_Exercise description_
Search each line below for "desktop", then return the lines where it appears.

_Source data_
........
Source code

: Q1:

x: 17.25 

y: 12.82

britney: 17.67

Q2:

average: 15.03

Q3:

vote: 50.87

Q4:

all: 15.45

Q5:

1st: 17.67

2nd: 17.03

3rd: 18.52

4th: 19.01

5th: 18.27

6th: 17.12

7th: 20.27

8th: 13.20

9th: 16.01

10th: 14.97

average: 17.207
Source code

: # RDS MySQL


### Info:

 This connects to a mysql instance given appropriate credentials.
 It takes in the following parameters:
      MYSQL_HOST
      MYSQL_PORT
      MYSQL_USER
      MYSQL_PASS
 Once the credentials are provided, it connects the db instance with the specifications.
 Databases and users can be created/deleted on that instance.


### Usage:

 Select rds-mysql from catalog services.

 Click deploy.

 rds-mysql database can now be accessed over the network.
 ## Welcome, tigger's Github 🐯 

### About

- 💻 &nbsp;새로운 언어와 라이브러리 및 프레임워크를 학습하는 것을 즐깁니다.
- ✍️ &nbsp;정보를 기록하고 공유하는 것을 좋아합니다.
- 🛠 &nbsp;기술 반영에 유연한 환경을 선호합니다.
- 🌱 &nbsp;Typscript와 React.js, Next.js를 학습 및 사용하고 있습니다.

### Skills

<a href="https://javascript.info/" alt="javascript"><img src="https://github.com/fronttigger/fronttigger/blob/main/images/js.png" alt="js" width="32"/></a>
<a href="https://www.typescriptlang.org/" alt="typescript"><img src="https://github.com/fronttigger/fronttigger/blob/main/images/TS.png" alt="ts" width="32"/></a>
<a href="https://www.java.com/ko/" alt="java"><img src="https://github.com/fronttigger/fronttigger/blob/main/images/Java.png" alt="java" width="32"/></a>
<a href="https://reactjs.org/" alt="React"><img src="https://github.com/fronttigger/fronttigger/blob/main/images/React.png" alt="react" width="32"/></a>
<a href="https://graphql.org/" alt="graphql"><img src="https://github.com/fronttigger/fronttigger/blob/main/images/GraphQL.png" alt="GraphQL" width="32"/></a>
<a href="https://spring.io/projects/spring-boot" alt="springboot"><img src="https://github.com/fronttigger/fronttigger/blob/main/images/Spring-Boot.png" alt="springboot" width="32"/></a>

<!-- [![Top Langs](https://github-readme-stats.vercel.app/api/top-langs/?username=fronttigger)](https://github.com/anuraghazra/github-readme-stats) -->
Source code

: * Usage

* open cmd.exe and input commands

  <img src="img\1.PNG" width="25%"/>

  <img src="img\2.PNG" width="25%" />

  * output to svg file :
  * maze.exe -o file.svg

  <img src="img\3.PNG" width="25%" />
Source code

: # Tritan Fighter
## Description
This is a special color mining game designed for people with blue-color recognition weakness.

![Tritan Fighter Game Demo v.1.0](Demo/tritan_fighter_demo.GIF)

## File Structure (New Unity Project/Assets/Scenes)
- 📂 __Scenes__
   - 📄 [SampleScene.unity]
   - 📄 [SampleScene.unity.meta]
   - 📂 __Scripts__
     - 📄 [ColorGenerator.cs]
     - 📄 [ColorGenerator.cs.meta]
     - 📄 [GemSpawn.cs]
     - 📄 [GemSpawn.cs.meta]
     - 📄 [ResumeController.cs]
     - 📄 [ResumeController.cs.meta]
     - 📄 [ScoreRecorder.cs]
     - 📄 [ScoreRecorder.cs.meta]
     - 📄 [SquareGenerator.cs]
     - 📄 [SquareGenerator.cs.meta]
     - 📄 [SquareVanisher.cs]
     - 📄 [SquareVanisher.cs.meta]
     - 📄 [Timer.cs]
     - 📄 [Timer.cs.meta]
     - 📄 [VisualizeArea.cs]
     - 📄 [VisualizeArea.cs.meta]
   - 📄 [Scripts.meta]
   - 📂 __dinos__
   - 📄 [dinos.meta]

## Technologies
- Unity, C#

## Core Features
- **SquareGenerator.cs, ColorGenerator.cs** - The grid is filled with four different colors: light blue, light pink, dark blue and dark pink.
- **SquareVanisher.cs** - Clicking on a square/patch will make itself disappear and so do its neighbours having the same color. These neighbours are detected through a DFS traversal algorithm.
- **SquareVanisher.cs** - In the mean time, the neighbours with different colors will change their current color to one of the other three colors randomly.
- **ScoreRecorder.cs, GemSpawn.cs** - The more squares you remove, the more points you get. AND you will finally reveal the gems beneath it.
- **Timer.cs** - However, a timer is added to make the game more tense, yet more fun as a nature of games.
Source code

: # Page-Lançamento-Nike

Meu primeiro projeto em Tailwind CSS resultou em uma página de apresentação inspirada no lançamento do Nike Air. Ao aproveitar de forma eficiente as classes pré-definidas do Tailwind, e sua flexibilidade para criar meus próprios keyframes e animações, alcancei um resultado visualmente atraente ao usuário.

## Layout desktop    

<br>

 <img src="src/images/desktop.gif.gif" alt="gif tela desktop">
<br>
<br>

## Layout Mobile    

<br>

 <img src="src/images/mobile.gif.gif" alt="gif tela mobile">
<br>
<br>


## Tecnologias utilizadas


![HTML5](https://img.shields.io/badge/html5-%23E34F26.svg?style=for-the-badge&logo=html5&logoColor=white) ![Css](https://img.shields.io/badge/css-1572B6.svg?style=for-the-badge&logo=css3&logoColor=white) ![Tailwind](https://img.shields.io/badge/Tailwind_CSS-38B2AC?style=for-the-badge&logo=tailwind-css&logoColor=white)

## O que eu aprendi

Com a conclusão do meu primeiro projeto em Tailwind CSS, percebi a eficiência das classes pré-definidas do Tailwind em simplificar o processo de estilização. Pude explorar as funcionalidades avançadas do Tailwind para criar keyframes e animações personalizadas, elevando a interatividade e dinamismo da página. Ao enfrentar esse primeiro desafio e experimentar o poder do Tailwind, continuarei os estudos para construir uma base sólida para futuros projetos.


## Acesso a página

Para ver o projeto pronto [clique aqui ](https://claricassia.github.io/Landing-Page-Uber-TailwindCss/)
........
_Written response_
## Layout desktop    
 <img src="src/images/desktop.gif.gif" alt="gif tela desktop">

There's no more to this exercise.